What really makes a home
It's 4 p.m. on a gloomy Tuesday afternoon, and I'm sitting in the dentist's office, waiting to have a crown installed over a broken molar. I'm pretty relaxed this dental practice is known for its gentle manner and I'm soon drawn in to the real estate reality show on the flat screen television on the opposite wall.
A Hollywood-beautiful young couple is touring a new-looking mansion. As they wander, guided by an agent, through spacious, beautifully appointed rooms, their lips curl. They roll their eyes and make little snorts of derision as they turn up their noses at the former owner's choice of wall color and carpet style.
They talk about tearing down walls and installing a kitchen island much larger and fancier than the one now in place. Solid oak cabinets are deemed ugly, and the washer and dryer need a bigger room.
The children must have their own rooms, of course, each with its own bathroom. They'll also need a luxurious master bedroom, a fully equipped gym, an in-home office, and a lush backyard big enough for an Olympic-size swimming pool and a state-of-the-art barbecue pit.
The mansion, which the young couple apparently view as a fixer-upper, is priced at about $800,000. The desperately needed renovations come to another $250,000.
I shake my head. My dentist, standing next to me, crown in hand, chuckles as she recalls the modest first home she and her husband bought when they were about the same age as the pretentious couple on the program.
After my dental work is finished, I head home to my rambling farmhouse, built in 1910. I drive up the rocky, rutted dirt lane and walk the gravel path under three spruce trees, planted when our wood-frame home was built. I notice the cracks in the concrete porch, and the worn edges of the original wooden front door. As I step inside, the wooden floor planks creak, and I see the chimney's plaster is rough and needs a coat of paint.

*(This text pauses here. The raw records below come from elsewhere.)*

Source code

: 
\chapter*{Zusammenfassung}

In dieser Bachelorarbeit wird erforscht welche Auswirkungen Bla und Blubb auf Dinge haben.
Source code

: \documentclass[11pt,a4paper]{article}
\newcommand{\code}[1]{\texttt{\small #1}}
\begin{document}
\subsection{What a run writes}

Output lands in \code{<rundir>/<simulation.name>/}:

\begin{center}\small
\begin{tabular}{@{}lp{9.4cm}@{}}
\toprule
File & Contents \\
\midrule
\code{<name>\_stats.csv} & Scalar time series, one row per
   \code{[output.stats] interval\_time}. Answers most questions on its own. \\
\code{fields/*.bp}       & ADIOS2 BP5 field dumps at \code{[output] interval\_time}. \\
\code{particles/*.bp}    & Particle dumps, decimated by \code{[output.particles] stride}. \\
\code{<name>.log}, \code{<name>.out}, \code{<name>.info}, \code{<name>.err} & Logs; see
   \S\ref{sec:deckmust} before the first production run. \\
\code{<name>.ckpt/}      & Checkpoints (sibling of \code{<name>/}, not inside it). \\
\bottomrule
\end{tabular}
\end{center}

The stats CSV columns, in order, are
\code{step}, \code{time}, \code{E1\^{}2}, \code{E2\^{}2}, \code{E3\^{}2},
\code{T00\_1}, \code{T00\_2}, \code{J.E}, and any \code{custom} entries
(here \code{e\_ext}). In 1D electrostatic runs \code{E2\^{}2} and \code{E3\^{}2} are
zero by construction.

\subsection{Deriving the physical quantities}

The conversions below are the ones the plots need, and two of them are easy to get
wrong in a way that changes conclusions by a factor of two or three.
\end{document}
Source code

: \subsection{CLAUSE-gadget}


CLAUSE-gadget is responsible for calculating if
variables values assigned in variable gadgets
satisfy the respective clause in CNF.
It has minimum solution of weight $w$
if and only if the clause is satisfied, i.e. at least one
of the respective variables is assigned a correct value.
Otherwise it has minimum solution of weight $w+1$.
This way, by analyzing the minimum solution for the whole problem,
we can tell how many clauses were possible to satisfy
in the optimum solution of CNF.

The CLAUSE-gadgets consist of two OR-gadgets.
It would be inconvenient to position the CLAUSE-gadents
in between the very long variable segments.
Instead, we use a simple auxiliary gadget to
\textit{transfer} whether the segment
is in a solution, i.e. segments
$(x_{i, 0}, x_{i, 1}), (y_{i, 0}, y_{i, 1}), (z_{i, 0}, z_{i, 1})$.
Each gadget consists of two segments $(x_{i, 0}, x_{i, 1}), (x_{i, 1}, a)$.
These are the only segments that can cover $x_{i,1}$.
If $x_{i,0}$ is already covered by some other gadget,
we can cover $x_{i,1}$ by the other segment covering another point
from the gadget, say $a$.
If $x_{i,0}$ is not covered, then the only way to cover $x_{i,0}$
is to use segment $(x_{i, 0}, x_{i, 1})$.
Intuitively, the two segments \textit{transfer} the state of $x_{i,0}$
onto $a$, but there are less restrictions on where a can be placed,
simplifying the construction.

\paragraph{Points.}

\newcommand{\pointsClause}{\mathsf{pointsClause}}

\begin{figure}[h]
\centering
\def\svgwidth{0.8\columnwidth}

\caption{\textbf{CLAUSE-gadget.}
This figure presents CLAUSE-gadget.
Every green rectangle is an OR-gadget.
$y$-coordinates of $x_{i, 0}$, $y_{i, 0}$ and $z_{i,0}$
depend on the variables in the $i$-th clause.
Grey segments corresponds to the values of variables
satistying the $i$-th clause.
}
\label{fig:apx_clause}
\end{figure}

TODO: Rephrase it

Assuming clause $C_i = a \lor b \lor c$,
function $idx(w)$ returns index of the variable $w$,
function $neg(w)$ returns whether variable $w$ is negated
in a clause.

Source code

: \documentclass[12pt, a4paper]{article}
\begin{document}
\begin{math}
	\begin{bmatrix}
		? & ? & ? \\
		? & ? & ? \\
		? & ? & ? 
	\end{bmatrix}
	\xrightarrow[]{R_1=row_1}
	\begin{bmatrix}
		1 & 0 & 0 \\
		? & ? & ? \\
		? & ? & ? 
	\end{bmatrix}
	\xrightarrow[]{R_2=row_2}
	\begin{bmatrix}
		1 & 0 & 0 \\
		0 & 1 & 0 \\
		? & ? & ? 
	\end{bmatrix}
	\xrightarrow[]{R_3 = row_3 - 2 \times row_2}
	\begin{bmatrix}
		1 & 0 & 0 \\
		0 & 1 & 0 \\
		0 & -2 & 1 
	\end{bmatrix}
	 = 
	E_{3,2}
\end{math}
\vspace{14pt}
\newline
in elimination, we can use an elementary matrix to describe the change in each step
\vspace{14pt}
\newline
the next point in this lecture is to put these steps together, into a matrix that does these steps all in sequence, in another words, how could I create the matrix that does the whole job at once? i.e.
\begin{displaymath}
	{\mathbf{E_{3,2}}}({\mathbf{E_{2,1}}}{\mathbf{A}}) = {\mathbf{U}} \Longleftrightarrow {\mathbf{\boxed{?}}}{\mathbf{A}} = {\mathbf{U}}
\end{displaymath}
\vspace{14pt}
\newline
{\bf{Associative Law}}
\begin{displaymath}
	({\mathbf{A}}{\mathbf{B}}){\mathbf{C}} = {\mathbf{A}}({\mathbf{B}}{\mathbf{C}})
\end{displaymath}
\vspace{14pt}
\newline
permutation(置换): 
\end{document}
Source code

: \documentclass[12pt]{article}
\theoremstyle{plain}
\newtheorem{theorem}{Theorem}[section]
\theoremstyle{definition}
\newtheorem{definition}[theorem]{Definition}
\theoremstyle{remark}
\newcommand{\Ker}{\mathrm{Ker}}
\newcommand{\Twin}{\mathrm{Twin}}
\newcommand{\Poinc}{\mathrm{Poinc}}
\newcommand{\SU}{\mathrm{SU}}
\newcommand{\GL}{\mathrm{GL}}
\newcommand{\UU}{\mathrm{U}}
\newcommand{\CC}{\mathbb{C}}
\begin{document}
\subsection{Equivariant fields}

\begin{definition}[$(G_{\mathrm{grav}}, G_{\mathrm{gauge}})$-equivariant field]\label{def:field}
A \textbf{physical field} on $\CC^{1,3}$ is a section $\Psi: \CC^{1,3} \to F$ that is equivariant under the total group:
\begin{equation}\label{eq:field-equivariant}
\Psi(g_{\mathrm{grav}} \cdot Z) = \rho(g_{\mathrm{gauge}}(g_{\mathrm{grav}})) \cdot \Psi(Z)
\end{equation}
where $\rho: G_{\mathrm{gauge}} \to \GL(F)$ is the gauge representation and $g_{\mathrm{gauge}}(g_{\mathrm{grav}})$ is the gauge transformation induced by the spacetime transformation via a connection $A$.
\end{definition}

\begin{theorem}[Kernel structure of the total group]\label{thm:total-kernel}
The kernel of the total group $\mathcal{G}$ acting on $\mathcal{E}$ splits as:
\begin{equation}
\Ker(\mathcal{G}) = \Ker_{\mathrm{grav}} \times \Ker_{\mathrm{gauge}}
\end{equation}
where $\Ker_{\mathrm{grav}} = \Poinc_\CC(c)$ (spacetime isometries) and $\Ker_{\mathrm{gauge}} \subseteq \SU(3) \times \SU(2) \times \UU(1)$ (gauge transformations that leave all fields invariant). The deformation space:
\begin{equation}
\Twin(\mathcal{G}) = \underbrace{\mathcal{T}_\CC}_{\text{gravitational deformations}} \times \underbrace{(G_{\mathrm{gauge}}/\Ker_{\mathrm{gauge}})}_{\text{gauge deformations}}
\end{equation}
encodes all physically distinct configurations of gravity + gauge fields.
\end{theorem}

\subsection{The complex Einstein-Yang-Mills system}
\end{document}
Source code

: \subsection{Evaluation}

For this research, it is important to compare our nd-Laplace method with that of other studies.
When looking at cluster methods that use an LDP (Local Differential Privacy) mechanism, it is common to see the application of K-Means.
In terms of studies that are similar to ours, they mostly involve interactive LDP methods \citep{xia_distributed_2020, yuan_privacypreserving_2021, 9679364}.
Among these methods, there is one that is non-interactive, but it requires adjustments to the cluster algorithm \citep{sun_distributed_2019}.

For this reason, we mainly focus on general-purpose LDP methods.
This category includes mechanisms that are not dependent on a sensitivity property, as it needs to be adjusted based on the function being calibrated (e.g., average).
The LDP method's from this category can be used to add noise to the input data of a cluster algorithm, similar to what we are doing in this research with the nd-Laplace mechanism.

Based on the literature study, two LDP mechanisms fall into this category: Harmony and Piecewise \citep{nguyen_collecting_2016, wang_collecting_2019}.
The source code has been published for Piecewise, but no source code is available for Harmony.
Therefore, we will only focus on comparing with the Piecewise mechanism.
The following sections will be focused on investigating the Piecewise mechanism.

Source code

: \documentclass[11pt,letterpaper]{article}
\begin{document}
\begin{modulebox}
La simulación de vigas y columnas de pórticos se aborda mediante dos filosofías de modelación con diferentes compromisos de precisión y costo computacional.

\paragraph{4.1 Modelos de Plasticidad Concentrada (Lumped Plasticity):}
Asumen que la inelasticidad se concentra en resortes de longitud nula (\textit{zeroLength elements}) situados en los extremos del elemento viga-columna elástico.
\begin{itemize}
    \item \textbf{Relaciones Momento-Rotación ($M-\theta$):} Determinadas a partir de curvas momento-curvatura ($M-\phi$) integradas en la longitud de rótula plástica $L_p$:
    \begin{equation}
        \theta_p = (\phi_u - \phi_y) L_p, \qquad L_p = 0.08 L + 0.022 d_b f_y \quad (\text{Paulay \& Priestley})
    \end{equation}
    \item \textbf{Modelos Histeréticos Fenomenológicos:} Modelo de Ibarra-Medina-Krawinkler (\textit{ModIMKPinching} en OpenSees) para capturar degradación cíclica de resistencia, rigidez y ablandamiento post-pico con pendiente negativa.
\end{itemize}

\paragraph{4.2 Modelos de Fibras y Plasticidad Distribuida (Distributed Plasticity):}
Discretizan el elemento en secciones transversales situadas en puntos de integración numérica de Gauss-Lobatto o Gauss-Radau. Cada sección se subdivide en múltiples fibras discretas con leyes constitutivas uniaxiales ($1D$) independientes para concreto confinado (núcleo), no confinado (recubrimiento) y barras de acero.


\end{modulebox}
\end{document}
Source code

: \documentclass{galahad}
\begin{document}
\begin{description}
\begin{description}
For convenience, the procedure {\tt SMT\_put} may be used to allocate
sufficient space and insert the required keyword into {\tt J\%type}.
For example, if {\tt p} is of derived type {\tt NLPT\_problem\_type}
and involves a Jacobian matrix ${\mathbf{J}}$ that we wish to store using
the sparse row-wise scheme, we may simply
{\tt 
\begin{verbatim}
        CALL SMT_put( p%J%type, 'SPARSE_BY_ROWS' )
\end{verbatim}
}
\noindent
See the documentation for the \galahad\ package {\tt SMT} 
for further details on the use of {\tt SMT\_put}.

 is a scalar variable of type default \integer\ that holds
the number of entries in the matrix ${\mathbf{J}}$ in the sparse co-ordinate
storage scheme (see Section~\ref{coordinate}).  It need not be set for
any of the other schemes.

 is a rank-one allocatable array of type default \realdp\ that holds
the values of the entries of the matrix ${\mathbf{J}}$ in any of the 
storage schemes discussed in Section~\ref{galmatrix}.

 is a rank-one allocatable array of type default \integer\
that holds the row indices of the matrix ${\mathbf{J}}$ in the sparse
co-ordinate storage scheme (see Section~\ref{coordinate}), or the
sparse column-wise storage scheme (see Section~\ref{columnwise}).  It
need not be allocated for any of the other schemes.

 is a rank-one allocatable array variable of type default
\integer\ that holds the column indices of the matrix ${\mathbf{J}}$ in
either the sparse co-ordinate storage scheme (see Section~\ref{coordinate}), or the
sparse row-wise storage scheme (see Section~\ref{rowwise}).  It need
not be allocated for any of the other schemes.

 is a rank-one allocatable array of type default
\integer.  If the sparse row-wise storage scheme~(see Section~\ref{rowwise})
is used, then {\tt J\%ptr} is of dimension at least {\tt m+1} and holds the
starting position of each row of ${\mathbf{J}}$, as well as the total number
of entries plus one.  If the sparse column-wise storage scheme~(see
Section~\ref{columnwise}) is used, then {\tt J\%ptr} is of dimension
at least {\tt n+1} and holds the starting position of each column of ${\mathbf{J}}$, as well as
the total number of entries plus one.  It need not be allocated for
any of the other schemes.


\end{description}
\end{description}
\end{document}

The 15-by-20-foot parlor, with its 10-foot ceiling, would never pass muster for the young couple I saw on television. It would be too old, too small, too imperfect. The rest of the house the dining room, guest room, library, bedroom and cat room would have to be gutted and completely redone.
The kitchen, a tiny room that was once the pantry and the back porch, would make the young couple run for the hills.
I smile. Our home may not be fancy. It may not be new. It may not be a mansion. But it is filled with love and family and books and very old furniture. It's comfortable and cozy. It's paid for.
I wonder about that young couple, and where they will be when they are in their 60s. Will they have the security of a paid-for home, one that resonates with the memories of a lifetime? Will they remain so focused on their desire for flawless and shiny-new that they lose sight of the lovely patina of well-worn and imperfect? Will their grown children come home to settle in on the same wing chair and read their now-shabby childhood books to their own children?
I wish the young couple the best. They will learn soon enough that their high-paying jobs can be lost, that loved ones can fall to devastating illnesses, that life is flawed, imperfect and hard. They will learn that it's love, not designer kitchens, that makes a home.